Şiraz'da bir ailenin yanında kalacaktık. Akşamdan onlarla konuştuk ve sabahleyin bizi terminalden aldılar. Evlerinde kahvaltı yaptıktan sonra adam işe gittiği için babası bizi Persepolis'e götürdü. Öğlen sonuna kadar falan gezdikten sonra geri döndük.




the eagle griffin- Persepolis





the treasury of persepolis (Google'a göre Kış Sarayı)


Bizi Persepolis'e götüren amca



Onlarda öğle vakti işe ara veriyorlar saat 1 gibi, daha sonra 4 gibi yeniden gidiyorlar. Adam yeniden işe giderken bizi de çarşıya bıraktı. Biz de pazarını falan gezdikten sonra Shrine diye bir camiye gittik.

Şiraz'da pazarın arkasında böyle bahçe gibi bir yer var

Galiba İran'da gördüğümüz en güzel cami buydu. İşlemeleri, renkleri, farklı bölümlerindeki farklı tasarımlar falan epey güzeldi. Burada iki saat falan takıldık yani. Önce namaz vakti olduğu için benim de kameramı görünce almak istemediler içeri, sonra da çalışanlardan birisi Türk çıktı ve bizi içeri aldı. Sonra kamerayla yakalandık ama aynı abi bizi yine içeri aldı:)) ve sonra geri döndük eve.

Shrine Camisinin iç kısmı

Fotoğrafta da görüldüğü gibi camide namazdan sonra kadınlar erkekler her yerde oturabiliyorlar. Yani kadınlar için ayrı bölüm var ama insanlar eşleriyle vs. aynı yerde oturup konuşmaya falan devam ediyorlar. Bu tarafta namaz kılan da gördüm. Bu durum diğer camilerde böyle çok fazla görülmüyor ama, bir sosyal ortam da var her zaman. Girip çıktığımız her camide bir çay ikramı falan oldu mesela.

Shrine Camisi


Shrine Camisi

Shrine Camisi

Shrine Camisi
Döndüğümüzde ailenin büyükleri falan evdeydi, İngilizce bilmiyorlardı ama evin hanımının kardeşi de geldi sonra ve o da İngilizce bildiği için epey koyu bir muhabbet döndü. Bu arada fark ettim ki misafirperverliğin dinle falan pek bir alakası yok. Çünkü bizi evlerine davet edenlerin hiçbiri dindar değildi, gezdiğimiz çocuklardan birisi zannediyorum dindardı biraz. Mesela arabasıyla gideceğimiz yere bırakan adam da dindar değildi, bu özellik toplumun yapısıyla, coğrafyayla mı, geçmişten öğrenilegelen şeylerle, kültürle falan mı alakalı bilmiyorum.

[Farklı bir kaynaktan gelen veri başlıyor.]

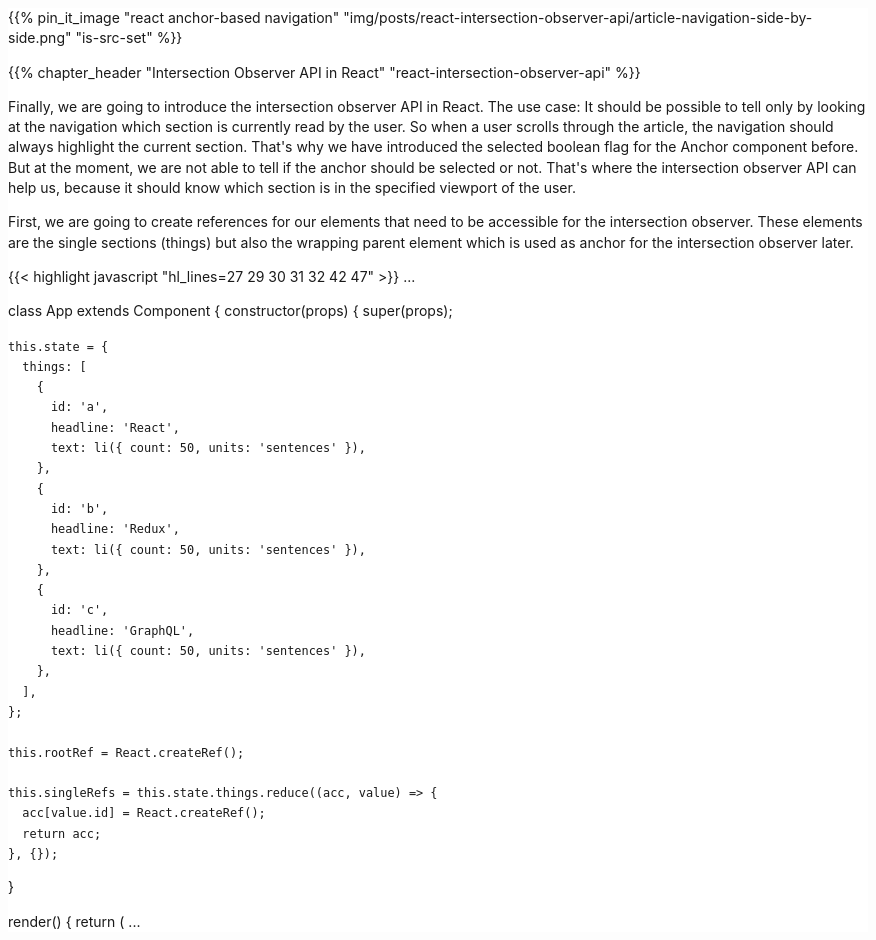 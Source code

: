 {{% pin_it_image "react anchor-based navigation" "img/posts/react-intersection-observer-api/article-navigation-side-by-side.png" "is-src-set" %}}

{{% chapter_header "Intersection Observer API in React" "react-intersection-observer-api" %}}

Finally, we are going to introduce the intersection observer API in React. The use case: It should be possible to tell only by looking at the navigation which section is currently read by the user. So when a user scrolls through the article, the navigation should always highlight the current section. That's why we have introduced the selected boolean flag for the Anchor component before. But at the moment, we are not able to tell if the anchor should be selected or not. That's where the intersection observer API can help us, because it should know which section is in the specified viewport of the user.

First, we are going to create references for our elements that need to be accessible for the intersection observer. These elements are the single sections (things) but also the wrapping parent element which is used as anchor for the intersection observer later.

{{< highlight javascript "hl_lines=27 29 30 31 32 42 47" >}}
...

class App extends Component {
  constructor(props) {
    super(props);

    this.state = {
      things: [
        {
          id: 'a',
          headline: 'React',
          text: li({ count: 50, units: 'sentences' }),
        },
        {
          id: 'b',
          headline: 'Redux',
          text: li({ count: 50, units: 'sentences' }),
        },
        {
          id: 'c',
          headline: 'GraphQL',
          text: li({ count: 50, units: 'sentences' }),
        },
      ],
    };

    this.rootRef = React.createRef();

    this.singleRefs = this.state.things.reduce((acc, value) => {
      acc[value.id] = React.createRef();
      return acc;
    }, {});
  }

  render() {
    return (
      <Horizontal>
        <Navigation>
          ...
        </Navigation>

Ama bir Mevlana nereli muhabbeti döndü:)) Bu soruyla ilk defa karşılaşmadık zaten, ben de biz çok takmıyoruz bunu dediysem de beni Türk olduğunu savunmaya zorladılar:)). Altta kalmadım ama argümanları gayet mantıklıydı.

Bu ailenin de ilginç bir Tr macerası olmuş. Bundan bahsetmeyeceğim ama şunu söylemeliyim ki; İranlı=ajan yargılamasına maruz kalmadan dönmemişler:)) sanırım buna bu kadar değinsem yeterli.

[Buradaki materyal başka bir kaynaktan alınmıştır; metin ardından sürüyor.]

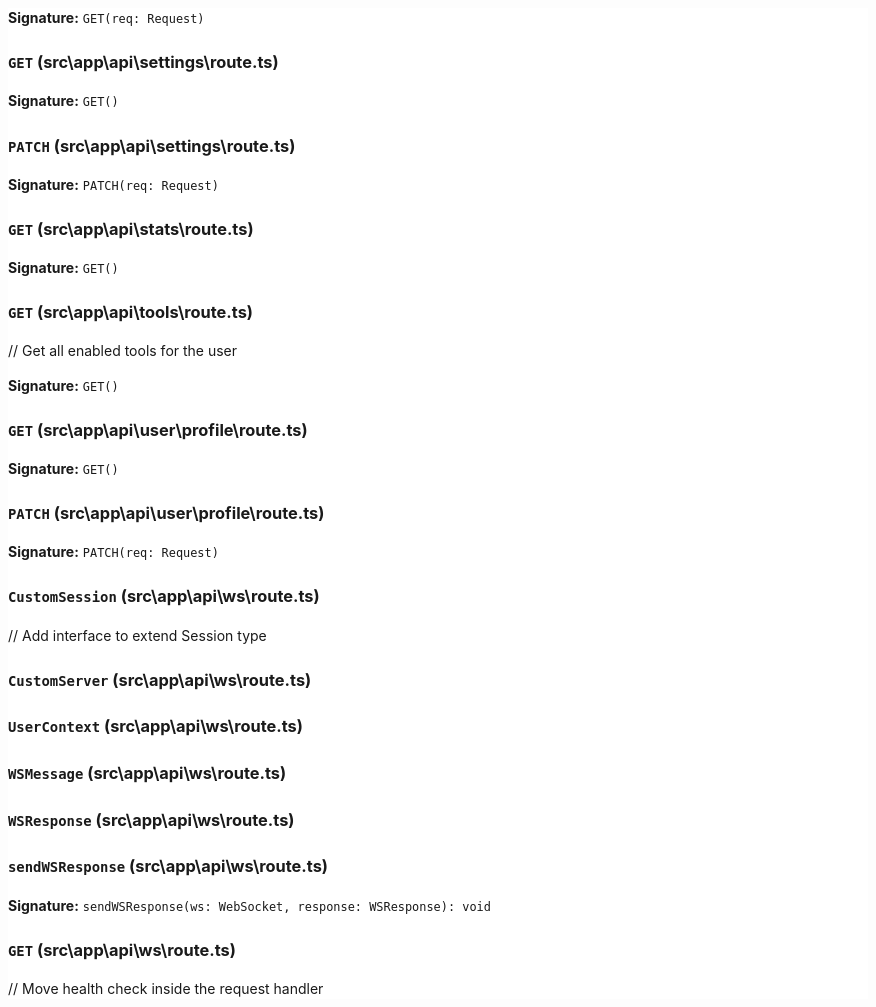 
**Signature:** `GET(req: Request)`

### `GET` (src\app\api\settings\route.ts)


**Signature:** `GET()`

### `PATCH` (src\app\api\settings\route.ts)


**Signature:** `PATCH(req: Request)`

### `GET` (src\app\api\stats\route.ts)


**Signature:** `GET()`

### `GET` (src\app\api\tools\route.ts)
// Get all enabled tools for the user

**Signature:** `GET()`

### `GET` (src\app\api\user\profile\route.ts)


**Signature:** `GET()`

### `PATCH` (src\app\api\user\profile\route.ts)


**Signature:** `PATCH(req: Request)`

### `CustomSession` (src\app\api\ws\route.ts)
// Add interface to extend Session type

### `CustomServer` (src\app\api\ws\route.ts)


### `UserContext` (src\app\api\ws\route.ts)


### `WSMessage` (src\app\api\ws\route.ts)


### `WSResponse` (src\app\api\ws\route.ts)


### `sendWSResponse` (src\app\api\ws\route.ts)


**Signature:** `sendWSResponse(ws: WebSocket, response: WSResponse): void`

### `GET` (src\app\api\ws\route.ts)
// Move health check inside the request handler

Bu arada yine de Tr'yi epey seviyorlardı. Orada inanılmaz derecede Tr dizisi izleniyor yine ama sadece bu değil, Tr malları genel olarak çok rağbet görüyor. Bir kıyafet Tr malıysa pahalı ve değerli, ya da mobilya, halı vs. Mesela kadın "bu halının Tr malı olduğunu görünce hemen aldım" dedi, "bu dolaplar mdf, Tr'den, yani kaliteli" diye anlattı.

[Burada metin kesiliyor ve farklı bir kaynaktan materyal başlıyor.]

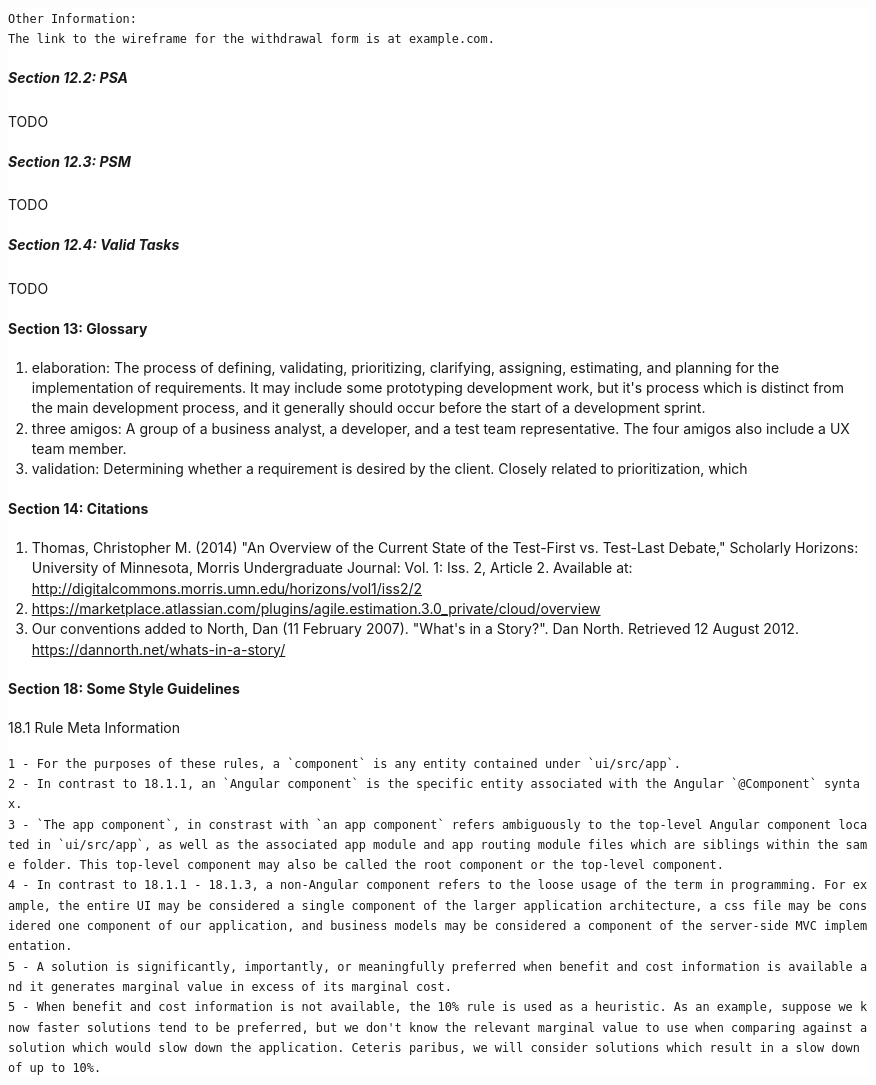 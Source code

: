    Other Information:
    The link to the wireframe for the withdrawal form is at example.com.

##### Section 12.2: PSA

TODO

##### Section 12.3: PSM

TODO

##### Section 12.4: Valid Tasks

TODO

#### Section 13: Glossary

1. elaboration: The process of defining, validating, prioritizing, clarifying, assigning, estimating, and planning for the implementation of requirements. It may include some prototyping development work, but it's process which is distinct from the main development process, and it generally should occur before the start of a development sprint.
2. three amigos: A group of a business analyst, a developer, and a test team representative. The four amigos also include a UX team member.
3. validation: Determining whether a requirement is desired by the client. Closely related to prioritization, which

#### Section 14: Citations

1. Thomas, Christopher M. (2014) "An Overview of the Current State of the Test-First vs. Test-Last Debate," Scholarly Horizons: University of Minnesota, Morris Undergraduate Journal: Vol. 1: Iss. 2, Article 2. Available at: http://digitalcommons.morris.umn.edu/horizons/vol1/iss2/2
2. https://marketplace.atlassian.com/plugins/agile.estimation.3.0_private/cloud/overview
3. Our conventions added to North, Dan (11 February 2007). "What's in a Story?". Dan North. Retrieved 12 August 2012. https://dannorth.net/whats-in-a-story/

#### Section 18: Some Style Guidelines

18.1 Rule Meta Information

    1 - For the purposes of these rules, a `component` is any entity contained under `ui/src/app`.
    2 - In contrast to 18.1.1, an `Angular component` is the specific entity associated with the Angular `@Component` syntax.
    3 - `The app component`, in constrast with `an app component` refers ambiguously to the top-level Angular component located in `ui/src/app`, as well as the associated app module and app routing module files which are siblings within the same folder. This top-level component may also be called the root component or the top-level component.
    4 - In contrast to 18.1.1 - 18.1.3, a non-Angular component refers to the loose usage of the term in programming. For example, the entire UI may be considered a single component of the larger application architecture, a css file may be considered one component of our application, and business models may be considered a component of the server-side MVC implementation.
    5 - A solution is significantly, importantly, or meaningfully preferred when benefit and cost information is available and it generates marginal value in excess of its marginal cost.
    5 - When benefit and cost information is not available, the 10% rule is used as a heuristic. As an example, suppose we know faster solutions tend to be preferred, but we don't know the relevant marginal value to use when comparing against a solution which would slow down the application. Ceteris paribus, we will consider solutions which result in a slow down of up to 10%.
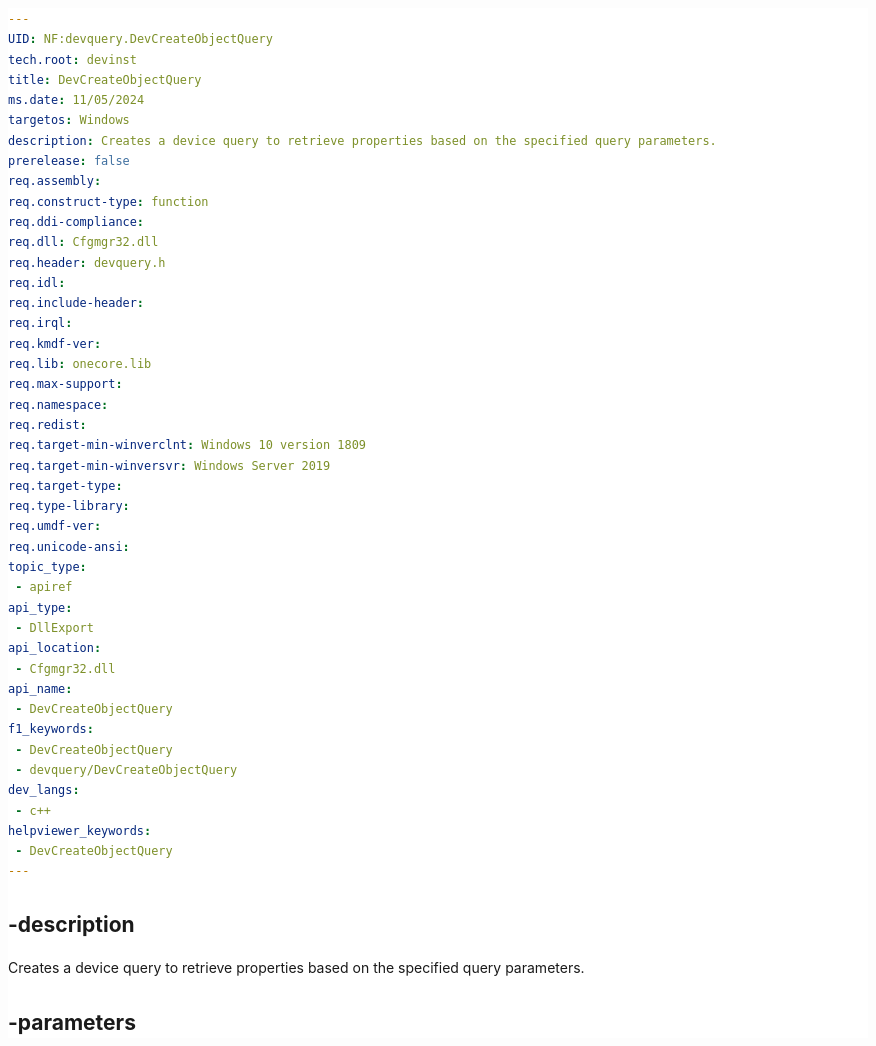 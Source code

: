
 ```yaml
---
UID: NF:devquery.DevCreateObjectQuery
tech.root: devinst
title: DevCreateObjectQuery
ms.date: 11/05/2024
targetos: Windows
description: Creates a device query to retrieve properties based on the specified query parameters.
prerelease: false
req.assembly: 
req.construct-type: function
req.ddi-compliance: 
req.dll: Cfgmgr32.dll
req.header: devquery.h
req.idl: 
req.include-header: 
req.irql: 
req.kmdf-ver: 
req.lib: onecore.lib
req.max-support: 
req.namespace: 
req.redist: 
req.target-min-winverclnt: Windows 10 version 1809
req.target-min-winversvr: Windows Server 2019
req.target-type: 
req.type-library: 
req.umdf-ver: 
req.unicode-ansi: 
topic_type:
 - apiref
api_type:
 - DllExport
api_location:
 - Cfgmgr32.dll
api_name:
 - DevCreateObjectQuery
f1_keywords:
 - DevCreateObjectQuery
 - devquery/DevCreateObjectQuery
dev_langs:
 - c++
helpviewer_keywords:
 - DevCreateObjectQuery
---
```


## -description

Creates a device query to retrieve properties based on the specified query parameters.

## -parameters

Bu ailede sanırım biraz zengindi, iki katlı, aileleriyle yaşadıkları bir apartmanda, dağın yamacına yakın bir mahallede yaşıyorlardı. Sonraki gün bize birkaç yer söyleyip gitmek istediğimiz yerlerden birine bıraktılar. Biz de en son Hafız'ın mezarına gittik ve sonra dönüş yoluna çıktık.

Kısacası İran gezisi farklı, güzel bir deneyim oldu. Kafamızdaki bazı soru işaretlerini gidermek, oraları, orada yaşayanları da daha iyi anlamak adına faydalı oldu.